Appeals court to decide tax dispute County, Annapolis fight over who should keep $9.2 million

February 29, 1996|By Dan Thanh Dang | Dan Thanh Dang,SUN STAFF

The two-year dispute between Annapolis and the county over who gets to pocket $9.2 million in cigarette tax revenues will move today to the state's highest court.

The legal bickering began when the city filed suit in 1994, alleging that the county had illegally withheld its share of the tax money since 1969.

The case was dismissed in April by Anne Arundel Circuit Judge Bruce Williams, who ruled that the city waited too long to file suit.

City officials appealed the judge's decision to the Court of Appeals, saying they would not give up so easily.

"Our operating budget is about $40 million a year, so $9 million is an awful lot of money," said Alderman Carl O. Snowden, a Ward 5 Democrat. "If, in fact, we're due these dollars, it would be a tremendous windfall for taxpayers in the city."

The deputy county attorney handling the case said he is confident the appeals court will uphold Judge Williams.

"This is just the end of a long process, I think," said David A. Plymyer.

In 1945, the General Assembly passed a law that required the county to give one-seventh of all new state revenue to the city.

When the tobacco tax was instituted in 1961, the county passed a share to Annapolis. Although the County Council voted to repeal the state revenue law in 1965 after charter government was adopted, payments to Annapolis continued until 1969.

The city contends the county had no power to repeal a state law.

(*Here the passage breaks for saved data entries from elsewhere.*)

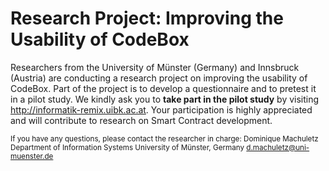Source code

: # Research Project: Improving the Usability of CodeBox

Researchers from the University of Münster (Germany) and Innsbruck (Austria) are conducting a research project on improving the usability of CodeBox. Part of the project is to develop a questionnaire and to pretest it in a pilot study. We kindly ask you to **take part in the pilot study** by visiting http://informatik-remix.uibk.ac.at. Your participation is highly appreciated and will contribute to research on Smart Contract development.

<sub>If you have any questions, please contact the researcher in charge:
Dominique Machuletz
Department of Information Systems
University of Münster, Germany
d.machuletz@uni-muenster.de </sub>
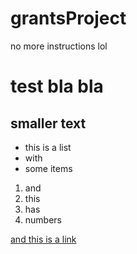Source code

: # grantsProject
no more instructions lol

# test bla bla
## smaller text
 * this is a list
 * with
 * some items

 1. and
 2. this
 3. has
 4. numbers

[and this is a link](https://marshall-bb.blackboard.com/ultra/courses/_130974_1/cl/outline)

From 1961 to 1992, when the state stopped sharing the tax with the counties, Anne Arundel received about $34 million.

"Our position is that in the city's effort to collect state revenues held by the county in trust of the people of Annapolis, there should be no statute of limitations," said city attorney Paul G. Goetzke.

"They should be made to pay it to us now.

"The county paid us for many years," Mr. Goetzke said. "Then suddenly they stopped. We don't know why. Maybe they think they can just change state law when they want."

The claim for the back revenue was first made by Sylvanus B. Jones, a retired State Department employee and Annapolis resident. Mr. Jones filed a lawsuit in 1994, but it was dropped a short time later.

The city picked up the challenge after the county refused to share the money.

"They didn't even know they had a dispute for about 30 years," Mr. Plymyer said. "Now, they've decided that we're doing something wrong.

The issue was taken up by Sen. John A. Cade, a Severna Park Republican, who sponsored a bill in the General Assembly last year that would have retroactively repealed the county's financial obligation.

A House committee decided it didn't want to get involved in the dispute and killed the measure.